"Und was kann man damit machen?", fragte ich den Verkäufer, über die flache Kiste mit dem Elektronikteil gebeugt, auf der aus unerfindlichen Gründen die Zahl "14.400" aufgedruckt war. In blau, wie ich mich erinnere.
"Mailboxen, DFÜ, Internet", sagte der Verkäufer.
Internet kannte ich. Das war der Quatsch, von dem H. in letzter Zeit immer sprach. H. war mein bester Freund und außerdem war er mir und allen anderen normalerweise drei Jahre voraus, was Technik anging. Hatte mich schon immer gewurmt.
"Ah", sagte ich. "Und macht das Spaß?"
"Mir schon!", sagte der Verkäufer, und sein Gesicht leuchtete auf.
Ich kaufte das nicht. Ich brauchte das nicht. Diese ehrliche Begeisterung fand ich verdächtig.
Den Laden gibt es schon lange nicht mehr.

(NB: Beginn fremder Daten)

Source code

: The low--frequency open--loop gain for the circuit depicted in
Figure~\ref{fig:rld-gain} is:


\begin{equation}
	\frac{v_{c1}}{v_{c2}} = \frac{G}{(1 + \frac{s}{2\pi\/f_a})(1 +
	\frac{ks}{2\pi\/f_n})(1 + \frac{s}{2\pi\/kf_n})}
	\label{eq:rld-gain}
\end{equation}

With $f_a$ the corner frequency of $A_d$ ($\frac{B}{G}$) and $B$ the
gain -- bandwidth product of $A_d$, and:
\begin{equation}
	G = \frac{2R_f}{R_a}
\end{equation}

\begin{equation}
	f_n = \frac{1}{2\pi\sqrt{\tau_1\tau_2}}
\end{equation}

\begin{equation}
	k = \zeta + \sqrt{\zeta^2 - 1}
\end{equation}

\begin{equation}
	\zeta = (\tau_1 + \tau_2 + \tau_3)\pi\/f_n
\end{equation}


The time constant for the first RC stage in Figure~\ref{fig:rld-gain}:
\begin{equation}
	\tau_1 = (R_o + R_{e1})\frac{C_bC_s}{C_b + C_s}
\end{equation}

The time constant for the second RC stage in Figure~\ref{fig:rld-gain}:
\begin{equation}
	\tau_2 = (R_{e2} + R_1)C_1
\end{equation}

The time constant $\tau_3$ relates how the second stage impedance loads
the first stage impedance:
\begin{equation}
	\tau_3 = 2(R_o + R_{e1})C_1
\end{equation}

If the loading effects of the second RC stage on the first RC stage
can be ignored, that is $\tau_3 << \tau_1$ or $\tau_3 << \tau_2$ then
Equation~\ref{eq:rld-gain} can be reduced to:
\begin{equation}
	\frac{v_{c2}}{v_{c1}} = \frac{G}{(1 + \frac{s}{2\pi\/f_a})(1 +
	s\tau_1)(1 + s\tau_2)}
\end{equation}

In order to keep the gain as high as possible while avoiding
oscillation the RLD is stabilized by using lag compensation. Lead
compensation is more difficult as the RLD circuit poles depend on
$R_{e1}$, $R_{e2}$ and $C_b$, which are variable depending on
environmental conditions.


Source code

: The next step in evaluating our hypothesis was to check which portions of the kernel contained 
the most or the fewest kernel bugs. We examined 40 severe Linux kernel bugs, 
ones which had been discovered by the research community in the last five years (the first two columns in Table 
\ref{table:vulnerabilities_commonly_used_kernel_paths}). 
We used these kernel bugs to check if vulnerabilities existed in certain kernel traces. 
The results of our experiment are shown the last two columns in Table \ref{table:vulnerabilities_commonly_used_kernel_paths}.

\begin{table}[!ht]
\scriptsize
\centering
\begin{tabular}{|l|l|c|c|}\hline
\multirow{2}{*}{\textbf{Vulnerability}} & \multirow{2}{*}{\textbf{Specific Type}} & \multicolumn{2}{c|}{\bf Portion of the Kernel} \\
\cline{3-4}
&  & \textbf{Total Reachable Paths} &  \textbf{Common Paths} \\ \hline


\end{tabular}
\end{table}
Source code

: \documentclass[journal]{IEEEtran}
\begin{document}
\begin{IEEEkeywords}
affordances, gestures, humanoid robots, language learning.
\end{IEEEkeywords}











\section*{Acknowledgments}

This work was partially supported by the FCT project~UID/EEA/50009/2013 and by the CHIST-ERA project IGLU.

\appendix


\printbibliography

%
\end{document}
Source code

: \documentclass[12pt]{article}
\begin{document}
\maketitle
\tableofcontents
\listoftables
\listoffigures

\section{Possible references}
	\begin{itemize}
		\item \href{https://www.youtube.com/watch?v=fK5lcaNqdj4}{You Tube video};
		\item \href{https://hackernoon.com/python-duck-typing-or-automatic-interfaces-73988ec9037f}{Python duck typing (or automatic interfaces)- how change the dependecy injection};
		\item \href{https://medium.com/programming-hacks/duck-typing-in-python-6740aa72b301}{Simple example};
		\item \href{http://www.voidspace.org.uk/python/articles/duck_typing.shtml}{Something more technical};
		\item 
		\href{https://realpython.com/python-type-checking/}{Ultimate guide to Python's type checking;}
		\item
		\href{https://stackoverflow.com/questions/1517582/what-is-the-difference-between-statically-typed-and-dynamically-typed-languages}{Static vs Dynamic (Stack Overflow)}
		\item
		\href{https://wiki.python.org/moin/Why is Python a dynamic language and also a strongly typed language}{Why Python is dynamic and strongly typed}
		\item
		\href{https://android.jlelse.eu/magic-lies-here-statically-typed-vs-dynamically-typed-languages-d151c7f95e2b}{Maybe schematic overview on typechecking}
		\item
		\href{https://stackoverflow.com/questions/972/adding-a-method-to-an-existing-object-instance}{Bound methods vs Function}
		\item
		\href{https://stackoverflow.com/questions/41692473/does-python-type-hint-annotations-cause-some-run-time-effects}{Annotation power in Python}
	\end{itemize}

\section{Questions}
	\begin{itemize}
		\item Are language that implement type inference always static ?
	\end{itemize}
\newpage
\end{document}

1994 wußte ich noch nicht einmal, was das Internet ist. Ich glaube, so 1995/96 machten mich die Erstsemester meines Tutoriums mit dem Titel "Marx, Weber und die anderen Racker" (so ungefähr jedenfalls) darauf aufmerksam, indem sie fragten, ob dieses oder jenes Material auch "online" zu kriegen sei. "Onlein? Wasn das nun wieder?" Ich hatte zu dieser Zeit gerade von der Schreibmaschine zu einem Commodore gewechselt und das bereitete mir eine liebe Not. Krass, was?
1993: Magisterarbeit noch mit der Schreibmaschine verfasst. Unvorstellbar.
Für meine erste eigene Schreibmaschine (mit Korrekturtaste!) habe ich mich finanziell vollkommen verausgabt.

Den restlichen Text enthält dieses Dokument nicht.